### Task goal:
Each line of the listing where the string "autocite" appears is to be identified and copied.

### Source material:
►

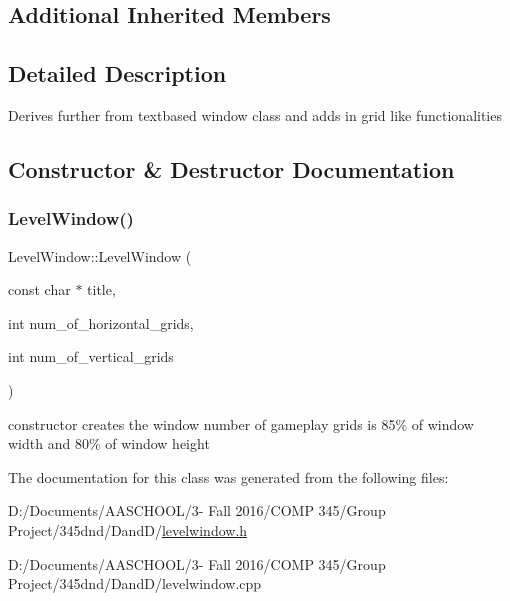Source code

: \subsection*{Additional Inherited Members}


\subsection{Detailed Description}
Derives further from textbased window class and adds in grid like functionalities 

\subsection{Constructor \& Destructor Documentation}
\hypertarget{class_level_window_a2a9cf49d7e82deb24c7f80eb6cae11a8}{}\label{class_level_window_a2a9cf49d7e82deb24c7f80eb6cae11a8} 
\subsubsection{\texorpdfstring{Level\+Window()}{LevelWindow()}}
{\footnotesize\ttfamily Level\+Window\+::\+Level\+Window (\begin{DoxyParamCaption}\item[{const char $\ast$}]{title,  }\item[{int}]{num\+\_\+of\+\_\+horizontal\+\_\+grids,  }\item[{int}]{num\+\_\+of\+\_\+vertical\+\_\+grids }\end{DoxyParamCaption})}

constructor creates the window number of gameplay grids is 85\% of window width and 80\% of window height 

The documentation for this class was generated from the following files\+:\begin{DoxyCompactItemize}
\item 
D\+:/\+Documents/\+A\+A\+S\+C\+H\+O\+O\+L/3-\/ Fall 2016/\+C\+O\+M\+P 345/\+Group Project/345dnd/\+Dand\+D/\hyperlink{levelwindow_8h}{levelwindow.\+h}\item 
D\+:/\+Documents/\+A\+A\+S\+C\+H\+O\+O\+L/3-\/ Fall 2016/\+C\+O\+M\+P 345/\+Group Project/345dnd/\+Dand\+D/levelwindow.\+cpp\end{DoxyCompactItemize}
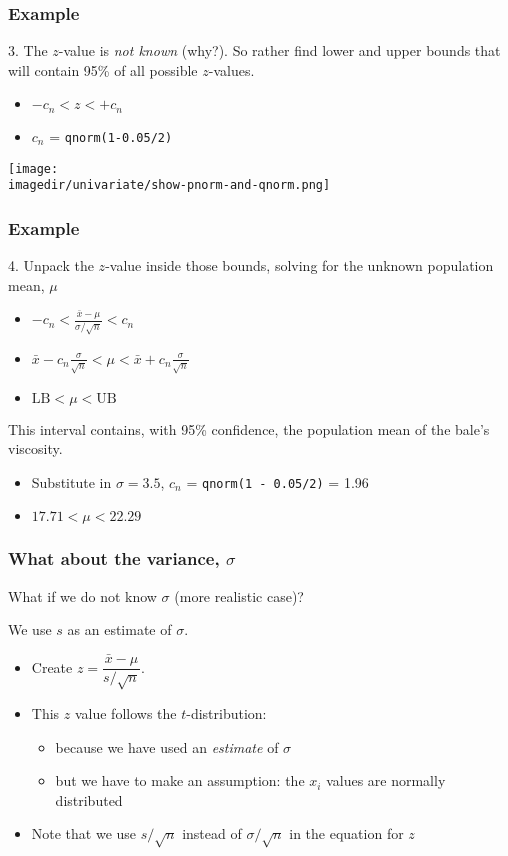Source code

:\begin{frame}\frametitle{Example}
	3. The $z$-value is \emph{not known} (why?). So rather find lower and upper bounds that will contain 95\% of all possible $z$-values.
	\begin{itemize}
		\item	$-c_n < z < +c_n$
		\item	$c_n$ = \texttt{qnorm(1-0.05/2)}
	\end{itemize}
	\begin{center}
		\texttt{[image: \\imagedir/univariate/show-pnorm-and-qnorm.png]}
	\end{center}
\end{frame}

\begin{frame}\frametitle{Example}
	4. Unpack the $z$-value inside those bounds, solving for the unknown population mean, $\mu$
	\begin{itemize}
		\item	$\displaystyle - c_n < \frac{\bar{x} - \mu}{\sigma / \sqrt{n}} < c_n$ 
		\item	$\displaystyle \bar{x} - c_n\frac{\sigma}{\sqrt{n}} < \mu < \bar{x} + c_n\frac{\sigma}{\sqrt{n}}$ 
		\item	$\displaystyle \text{LB} < \mu < \text{UB}$
	\end{itemize}

	This interval contains, with 95\% confidence, the population mean of the bale's viscosity.
	\begin{itemize}
		\item	Substitute in $\sigma = 3.5$, $c_n$ = \texttt{qnorm(1 - 0.05/2)} = 1.96
		\item	$17.71 < \mu < 22.29$
	\end{itemize}
\end{frame}

\begin{frame}\frametitle{What about the variance, $\sigma$}

	What if we do not know $\sigma$ (more realistic case)?

	We use $s$ as an estimate of $\sigma$.
	\begin{itemize}
		\item	Create $z = \dfrac{\bar{x} - \mu}{s/\sqrt{n}}$.
		\item	This $z$ value follows the $t$-distribution:
		\begin{itemize}
			\item	because we have used an \emph{estimate} of $\sigma$
			\item	but we have to make an assumption: the $x_i$ values are normally distributed
		\end{itemize}
		\item	Note that we use $s/\sqrt{n}$ instead of $\sigma/\sqrt{n}$ in the equation for $z$
	\end{itemize}
\end{frame}

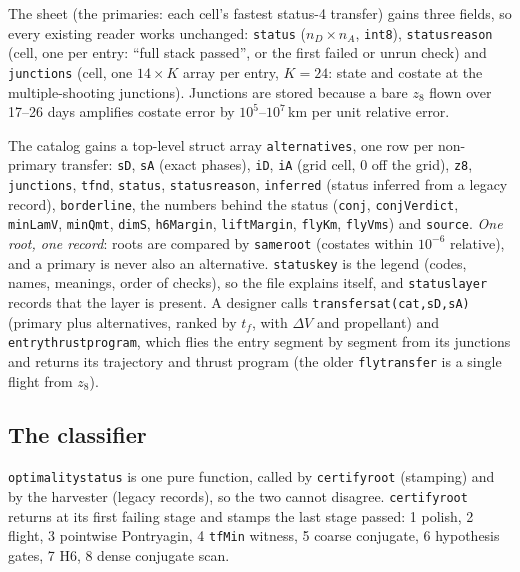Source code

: \documentclass[11pt]{article}
\renewcommand{\_}{\textunderscore\allowbreak}
\newcommand{\code}[1]{\texttt{#1}}
\begin{document}
\noindent The sheet (the primaries: each cell's fastest status-4 transfer)
gains three fields, so every existing reader works unchanged:
\code{status} ($n_D\times n_A$, \code{int8}), \code{status\_reason}
(cell, one per entry: ``full stack passed'', or the first failed or unrun
check) and \code{junctions} (cell, one $14\times K$ array per entry, $K=24$:
state and costate at the multiple-shooting junctions). Junctions are stored
because a bare $z_8$ flown over 17--26 days amplifies costate error by
$10^{5}$--$10^{7}$\,km per unit relative error.

The catalog gains a top-level struct array \code{alternatives}, one row per
non-primary transfer: \code{sD}, \code{sA} (exact phases), \code{iD},
\code{iA} (grid cell, 0 off the grid), \code{z8}, \code{junctions},
\code{tf\_nd}, \code{status}, \code{status\_reason}, \code{inferred} (status
inferred from a legacy record), \code{borderline}, the numbers behind the
status (\code{conj}, \code{conjVerdict}, \code{minLamV}, \code{minQmt},
\code{dimS}, \code{h6Margin}, \code{liftMargin}, \code{flyKm},
\code{flyVms}) and \code{source}. \emph{One root, one record}: roots are
compared by \code{same\_root} (costates within $10^{-6}$ relative), and a
primary is never also an alternative. \code{status\_key} is the legend
(codes, names, meanings, order of checks), so the file explains itself, and
\code{status\_layer} records that the layer is present. A designer calls
\code{transfers\_at(cat,sD,sA)} (primary plus alternatives, ranked by $t_f$,
with $\Delta V$ and propellant) and \code{entry\_thrust\_program}, which flies
the entry segment by segment from its junctions and returns its trajectory and
thrust program (the older \code{fly\_transfer} is a single flight from $z_8$).

\subsection{The classifier}

\code{optimality\_status} is one pure function, called by
\code{certify\_root} (stamping) and by the harvester (legacy records), so the
two cannot disagree. \code{certify\_root} returns at its first failing stage
and stamps the last stage passed: 1 polish, 2 flight, 3 pointwise
Pontryagin, 4 \code{tfMin} witness, 5 coarse conjugate, 6 hypothesis gates,
7 H6, 8 dense conjugate scan.
\end{document}
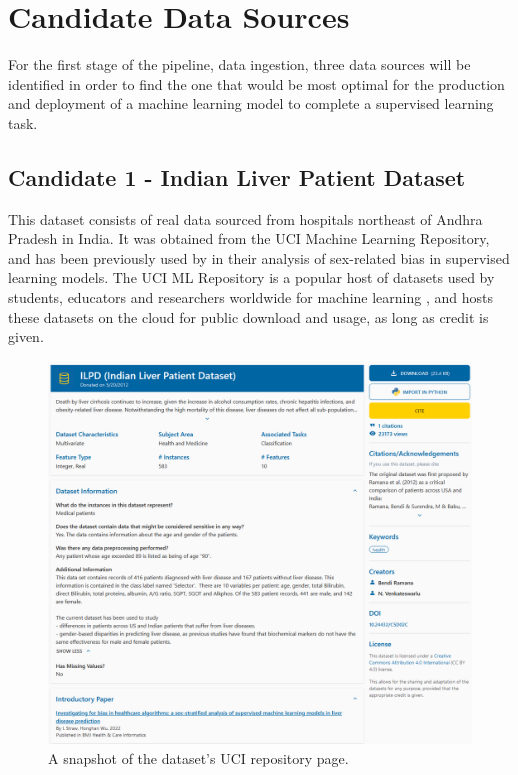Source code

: \documentclass[12pt]{report}
\begin{document}
\chapter{Candidate Data Sources}
For the first stage of the pipeline, data ingestion, three data sources will be identified in order to find 
the one that would be most optimal for the production and deployment of a machine learning model to complete 
a supervised learning task.

\section{Candidate 1 - Indian Liver Patient Dataset}
This dataset \autocite{bendi_ramana_ilpd_2022} consists of real data sourced from hospitals northeast of Andhra Pradesh in India. It was obtained from the
UCI Machine Learning Repository, and has been previously used by \textcite{straw_investigating_2022} in their analysis of sex-related bias in supervised learning models. The UCI ML Repository is a popular host of datasets used by students, 
educators and researchers worldwide for machine learning \autocite{uci_machine_learning_repository_about_nodate}, and hosts these datasets 
on the cloud for public download and usage, as long as credit is given.

\begin{figure}[H]
    \centering
    \includegraphics[width=.75\linewidth]{ILPD-UCI.png}
    \caption{A snapshot of the dataset's UCI repository page.}
    \label{fig:ILPD-UCI}
\end{figure}
\end{document}

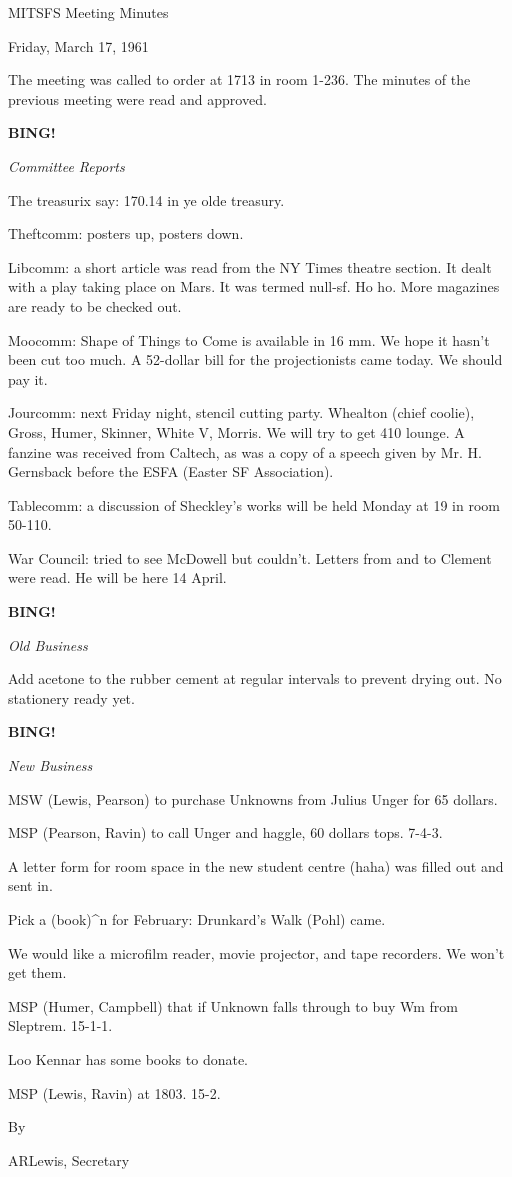 \documentclass[12pt]{article}
\newcommand{\bing}{{\bf BING!} }
\newcommand{\goto}[1]{\bing \vskip 12pt \centerline{{\em{#1}}}}
\begin{document}
\begin{center}

MITSFS Meeting Minutes

Friday, March 17, 1961

\end{center}
 
\vspace{12pt}

\setlength{\parskip}{6pt}

\noindent
The meeting was called to order at 1713 in room 1-236. The minutes of the previous meeting were read and approved.

\goto{Committee Reports}

The treasurix say: 170.14 in ye olde treasury.

Theftcomm: posters up, posters down.

Libcomm: a short article was read from the NY Times theatre section. It dealt with a play taking place on Mars. It was termed null-sf. Ho ho. More magazines are ready to be checked out.

Moocomm: Shape of Things to Come is available in 16 mm. We hope it hasn't been cut too much. A 52-dollar bill for the projectionists came today. We should pay it.

Jourcomm: next Friday night, stencil cutting party. Whealton (chief coolie), Gross, Humer, Skinner, White V, Morris. We will try to get 410 lounge. A fanzine was received from Caltech, as was a copy of a speech given by Mr. H. Gernsback before the ESFA (Easter SF Association).

Tablecomm: a discussion of Sheckley's works will be held Monday at 19 in room 50-110.

War Council: tried to see McDowell but couldn't. Letters from and to Clement were read. He will be here 14 April.

\goto{Old Business}

Add acetone to the rubber cement at regular intervals to prevent drying out. No stationery ready yet.

\goto{New Business}

MSW (Lewis, Pearson) to purchase Unknowns from Julius Unger for 65 dollars.

MSP (Pearson, Ravin) to call Unger and haggle, 60 dollars tops. 7-4-3.

A letter form for room space in the new student centre (haha) was filled out and sent in.

Pick a (book)^n for February: Drunkard's Walk (Pohl) came.

We would like a microfilm reader, movie projector, and tape recorders. We won't get them.

MSP (Humer, Campbell) that if Unknown falls through to buy Wm from Sleptrem. 15-1-1.

Loo Kennar has some books to donate.

MSP (Lewis, Ravin) at 1803. 15-2.

\vspace{12pt}

\centerline{By}
\centerline{ARLewis, Secretary}
\end{document}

◄

### Answer space:
This dataset \autocite{bendi_ramana_ilpd_2022} consists of real data sourced from hospitals northeast of Andhra Pradesh in India. It was obtained from the
educators and researchers worldwide for machine learning \autocite{uci_machine_learning_repository_about_nodate}, and hosts these datasets 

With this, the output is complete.